- WHAT THE TASK REQUIRES: Copy the lines verbatim, beginning with the line that contains "Considerando o número" and continuing through the end of the data, and only those lines.

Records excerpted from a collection
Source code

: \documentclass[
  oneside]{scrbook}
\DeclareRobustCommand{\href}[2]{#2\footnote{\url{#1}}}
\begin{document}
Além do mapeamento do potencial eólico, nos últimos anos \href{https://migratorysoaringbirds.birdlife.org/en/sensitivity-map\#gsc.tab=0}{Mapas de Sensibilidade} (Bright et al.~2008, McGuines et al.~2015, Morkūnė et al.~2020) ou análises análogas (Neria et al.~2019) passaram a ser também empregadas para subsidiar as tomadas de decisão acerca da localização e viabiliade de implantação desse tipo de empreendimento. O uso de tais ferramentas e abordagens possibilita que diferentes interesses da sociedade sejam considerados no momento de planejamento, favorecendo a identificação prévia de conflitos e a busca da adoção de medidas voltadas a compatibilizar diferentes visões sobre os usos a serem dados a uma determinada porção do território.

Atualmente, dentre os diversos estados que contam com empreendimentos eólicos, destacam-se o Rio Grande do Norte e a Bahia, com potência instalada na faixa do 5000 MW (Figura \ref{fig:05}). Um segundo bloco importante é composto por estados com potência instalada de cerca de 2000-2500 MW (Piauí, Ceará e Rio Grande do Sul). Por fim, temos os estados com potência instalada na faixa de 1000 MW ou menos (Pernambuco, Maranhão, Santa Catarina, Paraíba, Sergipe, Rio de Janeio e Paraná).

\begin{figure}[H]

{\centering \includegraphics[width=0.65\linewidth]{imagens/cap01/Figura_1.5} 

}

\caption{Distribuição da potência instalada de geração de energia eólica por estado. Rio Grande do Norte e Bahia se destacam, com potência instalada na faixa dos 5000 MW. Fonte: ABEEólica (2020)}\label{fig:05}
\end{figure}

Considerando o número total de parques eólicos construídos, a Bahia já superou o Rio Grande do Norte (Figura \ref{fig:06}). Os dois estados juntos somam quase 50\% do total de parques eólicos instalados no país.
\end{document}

- OUTPUT OF THE TASK:
Considerando o número total de parques eólicos construídos, a Bahia já superou o Rio Grande do Norte (Figura \ref{fig:06}). Os dois estados juntos somam quase 50\% do total de parques eólicos instalados no país.
\end{document}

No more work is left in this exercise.